Unfortunately, QS is still seen as a fringe party, not credible or serious in the eyes of most working-class people. It did not help the party’s fortunes that the campaign messaging was sometimes vague and confusing, and hit-and-miss when speaking to the concrete needs of workers and youth. Instead of reflecting the burning anger that workers and youth have over broken promises and continued attacks on their living conditions, QS put forward slogans about “love” and “voting with your head”. On the other hand, the combative stance displayed by Couillard actually appealed to a lot of people who are looking for a way out of the crisis of capitalism. QS also continually got roped into the talk about independence, the prospects of a future referendum, and the PQ’s charter. As mentioned before, the burning issues for most workers and youth in the province are things such as jobs, health care, or social services. What could have won workers away from the PQ, the Liberals, and the CAQ were clear class politics that exposed the real agenda of these three capitalist parties, all of whom are looking to put the burden of the financial crisis on the shoulders of the working class. QS’ failure to clearly do this allowed the debate to become polarized with no one voting for what they wanted, but simply for the lesser evil.

Austerity is on the agenda — prepare to fight back!

Despite the fact that the Liberals won their highest number of votes in 20 years, this will be one of the most hated governments in Quebec’s history. The experience of the Jean Charest government, which raised tuition fees and enacted anti-democratic legislation in order to crush the mass movement of 2012, is still fresh in the minds of many. The next four years will be years of attacks and social explosions in Quebec. But, will the labour movement be ready for this challenge? With the Liberals forming a majority government once again and disarray amongst the PQ, there exist great opportunities for Quebec solidaire to gain in support by representing the movement in Parliament. The labour unions will be on the chopping block and will be pushed into action.
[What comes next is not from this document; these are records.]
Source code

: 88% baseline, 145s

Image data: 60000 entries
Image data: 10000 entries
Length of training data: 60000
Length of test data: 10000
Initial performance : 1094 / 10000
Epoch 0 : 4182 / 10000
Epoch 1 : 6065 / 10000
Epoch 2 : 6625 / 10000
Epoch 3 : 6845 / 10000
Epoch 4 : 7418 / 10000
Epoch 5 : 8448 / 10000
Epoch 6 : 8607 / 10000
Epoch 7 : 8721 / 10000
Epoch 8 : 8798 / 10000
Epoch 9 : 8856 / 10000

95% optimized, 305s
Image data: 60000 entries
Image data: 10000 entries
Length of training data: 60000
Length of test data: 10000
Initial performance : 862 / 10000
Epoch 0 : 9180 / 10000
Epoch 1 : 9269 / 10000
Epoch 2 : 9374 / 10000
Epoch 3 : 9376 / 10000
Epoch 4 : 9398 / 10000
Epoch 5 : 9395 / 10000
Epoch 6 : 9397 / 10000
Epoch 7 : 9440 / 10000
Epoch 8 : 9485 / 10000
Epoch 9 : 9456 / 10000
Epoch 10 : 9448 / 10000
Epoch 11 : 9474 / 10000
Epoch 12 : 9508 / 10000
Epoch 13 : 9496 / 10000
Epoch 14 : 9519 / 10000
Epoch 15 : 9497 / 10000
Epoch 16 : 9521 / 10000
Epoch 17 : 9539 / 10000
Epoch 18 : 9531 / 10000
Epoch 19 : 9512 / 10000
Inaction will not suffice.

The unions are the first line of defence against the austerity of the Liberal government. More than ever, the unions need to unite with Quebec solidaire to form a genuine party of the workers. For too long, workers in Quebec have been divided and forced to vote for parties that continually attack their living standards only for lack of a better option. Let us create that option; the labour movement and QS need to unite to create this alternative for all workers and youth genuinely wanting to beat back the attacks of this government and the agenda of the ruling class.